Hedging the Strait: How State Oil Buyers Can Manage the Next Oil Shock



By Akilesh Roopun,  Corporate and Economic Intelligence

March 1, 2026

The US–Israeli strikes on Iran and Tehran’s swift retaliation across the region have once again placed the Strait of Hormuz at the centre of global economic risk. This 21-mile-wide chokepoint carries roughly one-fifth of the world’s oil and up to 30% of global LNG trade. Even the threat of disruption can send crude markets sharply higher.

For small, import-dependent economies like Mauritius, thisis a balance-of-payments risk, a fiscal risk, and ultimately an inflation risk. Analysts warn that sustained oil at $100 per barrel could add 0.6–0.7 percentage points to global inflation. For emerging and small island states, the pass-through is often faster and more painful. Fuel prices affect transport, electricity, food production, and logistics simultaneously. Monetary policy alone cannot absorb that shock.

State oil purchasing agencies — such as the State Trading Corporation (STC) in Mauritius — therefore face a critical question: how to stabilise national fuel costs without exposing public finances to uncontrolled volatility?

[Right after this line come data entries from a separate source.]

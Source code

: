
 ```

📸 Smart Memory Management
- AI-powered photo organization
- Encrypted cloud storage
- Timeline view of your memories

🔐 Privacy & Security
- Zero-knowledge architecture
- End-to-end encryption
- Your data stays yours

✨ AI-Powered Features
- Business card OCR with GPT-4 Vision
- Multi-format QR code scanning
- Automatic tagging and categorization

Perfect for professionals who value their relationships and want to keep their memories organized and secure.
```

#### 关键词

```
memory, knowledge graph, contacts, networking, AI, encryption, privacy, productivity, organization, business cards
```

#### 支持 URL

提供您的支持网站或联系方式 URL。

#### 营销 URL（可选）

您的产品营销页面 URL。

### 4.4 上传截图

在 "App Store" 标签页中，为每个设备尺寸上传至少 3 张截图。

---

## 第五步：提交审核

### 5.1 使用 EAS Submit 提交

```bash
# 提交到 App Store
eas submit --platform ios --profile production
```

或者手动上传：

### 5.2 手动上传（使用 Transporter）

The answer lies in structured risk management. Oil price volatility creates three layers of exposure:

  1. Price risk – Brent spikes due to supply disruptions.
  2. Currency risk – Oil is priced in USD, compounding exposure if the local currency weakens.
  3. Cash-flow risk – Sudden procurement cost increases strain budgets and subsidies.

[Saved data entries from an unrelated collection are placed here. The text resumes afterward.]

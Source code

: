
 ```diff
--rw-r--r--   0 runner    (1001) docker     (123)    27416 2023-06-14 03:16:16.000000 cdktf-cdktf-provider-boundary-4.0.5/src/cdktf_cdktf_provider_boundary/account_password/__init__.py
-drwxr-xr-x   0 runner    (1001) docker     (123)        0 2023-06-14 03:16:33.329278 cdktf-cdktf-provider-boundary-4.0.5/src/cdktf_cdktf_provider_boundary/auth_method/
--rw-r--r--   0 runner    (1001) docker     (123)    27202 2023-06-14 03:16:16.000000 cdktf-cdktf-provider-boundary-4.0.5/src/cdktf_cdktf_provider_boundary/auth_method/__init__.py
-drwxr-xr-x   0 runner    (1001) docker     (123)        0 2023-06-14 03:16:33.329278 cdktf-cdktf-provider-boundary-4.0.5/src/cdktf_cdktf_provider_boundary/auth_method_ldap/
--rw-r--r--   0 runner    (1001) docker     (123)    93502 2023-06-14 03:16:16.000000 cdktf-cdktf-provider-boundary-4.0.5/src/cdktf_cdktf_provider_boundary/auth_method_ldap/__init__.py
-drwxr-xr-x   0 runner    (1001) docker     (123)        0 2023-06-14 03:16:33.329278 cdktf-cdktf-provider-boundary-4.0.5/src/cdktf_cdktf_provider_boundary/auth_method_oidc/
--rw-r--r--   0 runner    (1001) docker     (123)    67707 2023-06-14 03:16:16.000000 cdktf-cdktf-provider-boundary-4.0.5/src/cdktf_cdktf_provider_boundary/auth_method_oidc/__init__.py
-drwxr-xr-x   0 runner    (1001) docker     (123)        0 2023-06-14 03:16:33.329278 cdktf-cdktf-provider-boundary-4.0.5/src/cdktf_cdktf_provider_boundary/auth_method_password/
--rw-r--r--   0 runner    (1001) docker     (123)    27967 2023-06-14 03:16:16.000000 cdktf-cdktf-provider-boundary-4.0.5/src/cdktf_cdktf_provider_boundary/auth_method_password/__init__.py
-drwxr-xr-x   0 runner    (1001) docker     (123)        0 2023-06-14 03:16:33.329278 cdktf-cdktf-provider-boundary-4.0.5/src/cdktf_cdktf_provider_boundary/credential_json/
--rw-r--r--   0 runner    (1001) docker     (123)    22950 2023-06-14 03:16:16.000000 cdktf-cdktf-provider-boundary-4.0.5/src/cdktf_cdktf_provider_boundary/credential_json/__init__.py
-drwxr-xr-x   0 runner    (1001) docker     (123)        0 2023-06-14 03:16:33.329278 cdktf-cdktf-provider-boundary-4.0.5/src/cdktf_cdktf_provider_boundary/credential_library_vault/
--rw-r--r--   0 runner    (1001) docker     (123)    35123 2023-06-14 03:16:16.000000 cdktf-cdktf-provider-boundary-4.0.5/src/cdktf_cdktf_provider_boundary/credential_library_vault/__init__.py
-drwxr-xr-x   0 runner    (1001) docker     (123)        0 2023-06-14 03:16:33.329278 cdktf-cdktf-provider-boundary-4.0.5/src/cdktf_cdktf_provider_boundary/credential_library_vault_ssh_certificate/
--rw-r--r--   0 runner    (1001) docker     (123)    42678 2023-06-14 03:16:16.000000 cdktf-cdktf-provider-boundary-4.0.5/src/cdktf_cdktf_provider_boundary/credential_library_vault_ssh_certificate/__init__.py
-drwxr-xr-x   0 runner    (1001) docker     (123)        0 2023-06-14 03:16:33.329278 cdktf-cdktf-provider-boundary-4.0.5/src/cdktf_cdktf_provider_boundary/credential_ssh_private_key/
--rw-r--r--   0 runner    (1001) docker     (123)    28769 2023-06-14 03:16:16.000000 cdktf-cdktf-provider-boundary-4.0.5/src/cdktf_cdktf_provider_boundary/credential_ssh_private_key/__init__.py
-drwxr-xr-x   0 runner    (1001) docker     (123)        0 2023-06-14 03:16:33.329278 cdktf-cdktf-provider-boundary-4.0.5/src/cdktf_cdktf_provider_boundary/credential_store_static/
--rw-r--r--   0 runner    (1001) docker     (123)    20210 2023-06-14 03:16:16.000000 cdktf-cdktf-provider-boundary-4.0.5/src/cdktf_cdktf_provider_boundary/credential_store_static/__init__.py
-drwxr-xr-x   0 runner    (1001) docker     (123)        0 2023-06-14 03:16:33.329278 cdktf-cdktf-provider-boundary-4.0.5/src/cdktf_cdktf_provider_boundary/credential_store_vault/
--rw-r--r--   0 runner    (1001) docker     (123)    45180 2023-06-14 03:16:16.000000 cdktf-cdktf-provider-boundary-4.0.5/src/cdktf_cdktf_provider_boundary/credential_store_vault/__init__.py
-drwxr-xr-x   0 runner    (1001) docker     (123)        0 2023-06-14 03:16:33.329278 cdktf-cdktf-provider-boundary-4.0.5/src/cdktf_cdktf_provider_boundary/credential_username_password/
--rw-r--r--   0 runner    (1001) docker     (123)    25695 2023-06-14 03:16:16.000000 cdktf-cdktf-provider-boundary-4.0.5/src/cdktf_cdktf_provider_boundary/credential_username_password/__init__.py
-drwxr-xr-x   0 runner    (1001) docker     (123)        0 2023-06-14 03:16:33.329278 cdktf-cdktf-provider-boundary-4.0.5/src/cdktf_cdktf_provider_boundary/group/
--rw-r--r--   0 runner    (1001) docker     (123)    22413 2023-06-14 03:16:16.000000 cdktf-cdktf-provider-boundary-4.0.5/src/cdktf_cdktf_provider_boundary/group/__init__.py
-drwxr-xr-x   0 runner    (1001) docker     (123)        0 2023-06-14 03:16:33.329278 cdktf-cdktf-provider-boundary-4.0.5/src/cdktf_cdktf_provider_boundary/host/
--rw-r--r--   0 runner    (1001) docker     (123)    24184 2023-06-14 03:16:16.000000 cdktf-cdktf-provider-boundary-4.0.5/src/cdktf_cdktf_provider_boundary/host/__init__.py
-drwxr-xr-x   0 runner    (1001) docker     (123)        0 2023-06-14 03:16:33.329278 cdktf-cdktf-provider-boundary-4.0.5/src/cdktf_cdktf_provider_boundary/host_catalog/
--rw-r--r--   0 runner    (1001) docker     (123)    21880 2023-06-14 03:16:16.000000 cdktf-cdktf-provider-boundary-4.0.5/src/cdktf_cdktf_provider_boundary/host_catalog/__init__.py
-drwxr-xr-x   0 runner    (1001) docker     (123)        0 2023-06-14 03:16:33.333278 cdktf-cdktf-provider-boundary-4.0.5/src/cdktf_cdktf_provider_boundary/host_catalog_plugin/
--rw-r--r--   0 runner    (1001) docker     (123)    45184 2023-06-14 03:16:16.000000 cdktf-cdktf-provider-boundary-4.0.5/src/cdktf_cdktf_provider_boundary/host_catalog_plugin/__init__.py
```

While financial tools cannot solve physical supply disruptions, they can significantly reduce price and currency risk.

Futures Contracts allow an agency to lock in a fixed purchase price for future deliveries. This provides budget certainty but requires margin management and liquidity buffers.

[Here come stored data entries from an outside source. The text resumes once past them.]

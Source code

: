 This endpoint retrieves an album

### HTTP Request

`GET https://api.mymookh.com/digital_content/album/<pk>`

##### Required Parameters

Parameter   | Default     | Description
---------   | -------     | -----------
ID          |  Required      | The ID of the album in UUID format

Call Options function like insurance. By purchasing a call option, the agency sets a maximum effective price. If oil surges to $120, the option offsets the spike. If prices fall, the agency buys at lower market levels and only loses the premium paid. This preserves downside benefit while protecting against extreme upside risk.

Zero-Cost Collars combine buying a call (price ceiling) and selling a put (price floor). The premium received from selling the put offsets the cost of the call, eliminating upfront expense. The trade-off is that the agency sacrifices some benefit if oil prices collapse below the floor. Collars create a defined price band — protecting against spikes while giving up part of the downside.

Swaps allow the agency to exchange floating market prices for a fixed price through a bank counterparty. This is flexible but requires strong governance and counterparty risk management.

FX Forwards and Swaps are essential companions. Hedging oil without hedging USD exposure leaves half the risk unaddressed.

A prudent approach might involve hedging 30–50% of forecast imports on a rolling basis, layering maturities across 6–12 months, and combining instruments depending on market conditions. Options may be preferable during geopolitical stress; swaps may be efficient during calmer periods.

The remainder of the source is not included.